Opodo marketing director Nicholas de Santis believes that launching relatively late will be an advantage rather than a hindrance.

“We have been able to talk to experienced online consumers, and come up with educated marketing,” he says, adding that Opodo’s advanced technology also gives it an edge.

The main players in the online travel market say they welcome the competition and even claim Opodo’s &£30m advertising budget will help them more than it will benefit the new start-up.

Brave words indeed: according to AC Nielsen, in the past year Lastmin-ute.com has spent about &£740,000 on advertising while Expedia spent &£1.5m and Ebookers only &£219,000.

Expedia business development manager Timothy Hughes says: “This gives us a chance to say we are number one but Opodo has everything to prove. This is an industry where the key is scale. We are already big enough, but Opodo will be starting from scratch.”

Ebookers chief executive Dinesh Dhamija doubts the new company has the power or the technology to take on established players, especially as Opodo will only be launching in one country (Germany) this year. The UK launch will not be until Spring 2002.

“Eight or nine months is a very long time on the Internet so really we still don’t know what we will be fighting. It is all theory,” Dhamija says.

One thing that is likely to help Opodo is the expected growth of the online travel industry. The latest Forrester report on the online market predicts it will grow from &£592m in 2000 to over &£3.7bn by 2005.

Flight bookings are expected to make up 45 per cent of that figure, with accommodation accounting for 30 per cent.

The Forrester report also forecasts that the high street will be hit hardest by the online surge, but at present sales of traditional family package holidays appear to be sustaining these outlets. Technology has been slow to catch up with the needs of the average family wanting to book their entire summer holiday online.

Virgin Travelstore, which has just opened the first of ten planned high street stores, says the Web needs to be used as a shop window, allowing holidaymakers to take virtual tours of places and beach resorts.

The company decided to move on to the high street after Dreamticket, its online package holiday supplier, went bust, raising questions about the viability of selling package holidays on the Web.

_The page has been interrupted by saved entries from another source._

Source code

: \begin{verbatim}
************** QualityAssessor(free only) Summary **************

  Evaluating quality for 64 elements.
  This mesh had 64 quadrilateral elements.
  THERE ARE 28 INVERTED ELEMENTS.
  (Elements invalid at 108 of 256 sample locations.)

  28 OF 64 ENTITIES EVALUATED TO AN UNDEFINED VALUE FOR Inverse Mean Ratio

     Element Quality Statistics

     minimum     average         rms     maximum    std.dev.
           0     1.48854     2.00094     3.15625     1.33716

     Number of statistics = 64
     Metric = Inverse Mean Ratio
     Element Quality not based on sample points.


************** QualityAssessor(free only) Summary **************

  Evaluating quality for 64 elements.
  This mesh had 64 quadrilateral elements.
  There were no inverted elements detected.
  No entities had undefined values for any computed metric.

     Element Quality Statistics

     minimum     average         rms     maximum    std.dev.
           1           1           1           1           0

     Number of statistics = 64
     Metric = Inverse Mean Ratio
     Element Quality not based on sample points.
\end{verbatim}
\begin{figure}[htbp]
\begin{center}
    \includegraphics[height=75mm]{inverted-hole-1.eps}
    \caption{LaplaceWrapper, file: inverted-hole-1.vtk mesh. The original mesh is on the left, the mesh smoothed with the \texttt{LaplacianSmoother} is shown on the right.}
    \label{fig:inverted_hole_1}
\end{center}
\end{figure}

Virgin Travel managing director Peter Davies says the Web will be a key part of distribution for travel companies but companies are still trying to find out what works: “It is not necessarily true to say it [online travel] is still a young market. In the past year there has been a real shake-out of Internet companies. The Web will be a key part of distribution for the travel industry, but we are still trying to find out what works.”

An indication of the upset the new arrival is likely to cause in the UK online travel market can be gleaned from the outcry that followed the launch earlier this month of Orbitz – the US version of Opodo.

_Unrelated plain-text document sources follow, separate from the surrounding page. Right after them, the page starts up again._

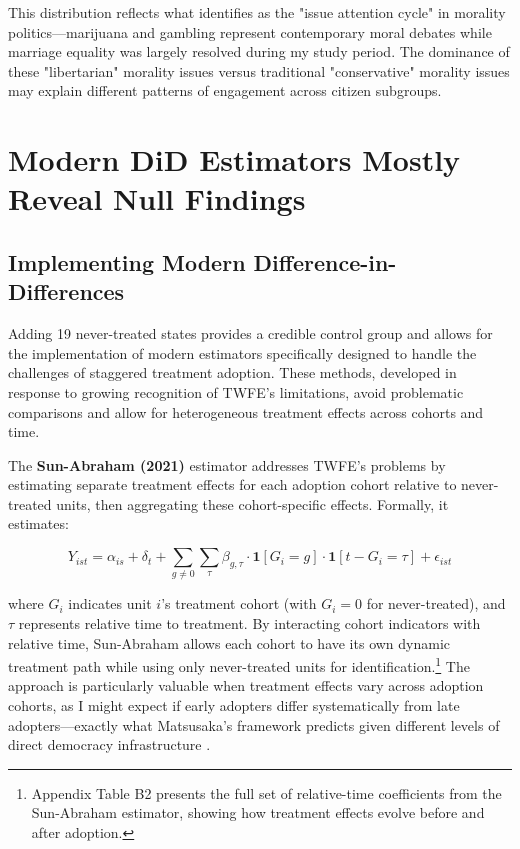 \documentclass[12pt,letterpaper,oneside]{book}
\begin{document}
This distribution reflects what \citet{haider2006framing} identifies as the "issue attention cycle" in morality politics—marijuana and gambling represent contemporary moral debates while marriage equality was largely resolved during my study period. The dominance of these "libertarian" morality issues versus traditional "conservative" morality issues may explain different patterns of engagement across citizen subgroups.

\section{Modern DiD Estimators Mostly Reveal Null Findings}

\subsection{Implementing Modern Difference-in-Differences}

Adding 19 never-treated states provides a credible control group and allows for the implementation of modern estimators specifically designed to handle the challenges of staggered treatment adoption. These methods, developed in response to growing recognition of TWFE's limitations, avoid problematic comparisons and allow for heterogeneous treatment effects across cohorts and time.

The \textbf{Sun-Abraham (2021)} estimator addresses TWFE's problems by estimating separate treatment effects for each adoption cohort relative to never-treated units, then aggregating these cohort-specific effects. Formally, it estimates:

$$ Y_{ist} = \alpha_{is} + \delta_t + \sum_{g \neq 0} \sum_{\tau} \beta_{g,\tau} \cdot \mathbf{1}[G_i = g] \cdot \mathbf{1}[t - G_i = \tau] + \epsilon_{ist} $$

where $G_i$ indicates unit $i$'s treatment cohort (with $G_i = 0$ for never-treated), and $\tau$ represents relative time to treatment. By interacting cohort indicators with relative time, Sun-Abraham allows each cohort to have its own dynamic treatment path while using only never-treated units for identification.\footnote{Appendix Table B2 presents the full set of relative-time coefficients from the Sun-Abraham estimator, showing how treatment effects evolve before and after adoption.} The approach is particularly valuable when treatment effects vary across adoption cohorts, as I might expect if early adopters differ systematically from late adopters—exactly what Matsusaka's framework predicts given different levels of direct democracy infrastructure \citep{matsusaka2018public}.
\end{document}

The site, which has the backing of several American airlines – American, Continental, Delta, Northwest and United – is already caught in a cloud of controversy after ABTA’s US equivalent, ASTA (American Society of Travel Agents), called on the US government to investigate unfair trade practices.

ABTA head of corporate affairs Keith Batton says the association will keep a strict eye on how Opodo and its airline backers operate.

“We would be concerned if it [Opodo] started to get fares not available to others, and would report it to the Competition Commission immediately,” he says.

Marketing will be the key to the success or failure of Opodo, and most people agree there will be plenty of opportunity for cross-selling initiatives and cross-promotion through its various backers. The portal has already signed up Carat as its media agency and is currently holding pitches for its creative account.

As far as the industry is concerned Opodo is just another player joining a highly competitive market. But with experts predicting a high fall-out rate in the online travel market over the coming months, it may well leave a few casualties in its wake.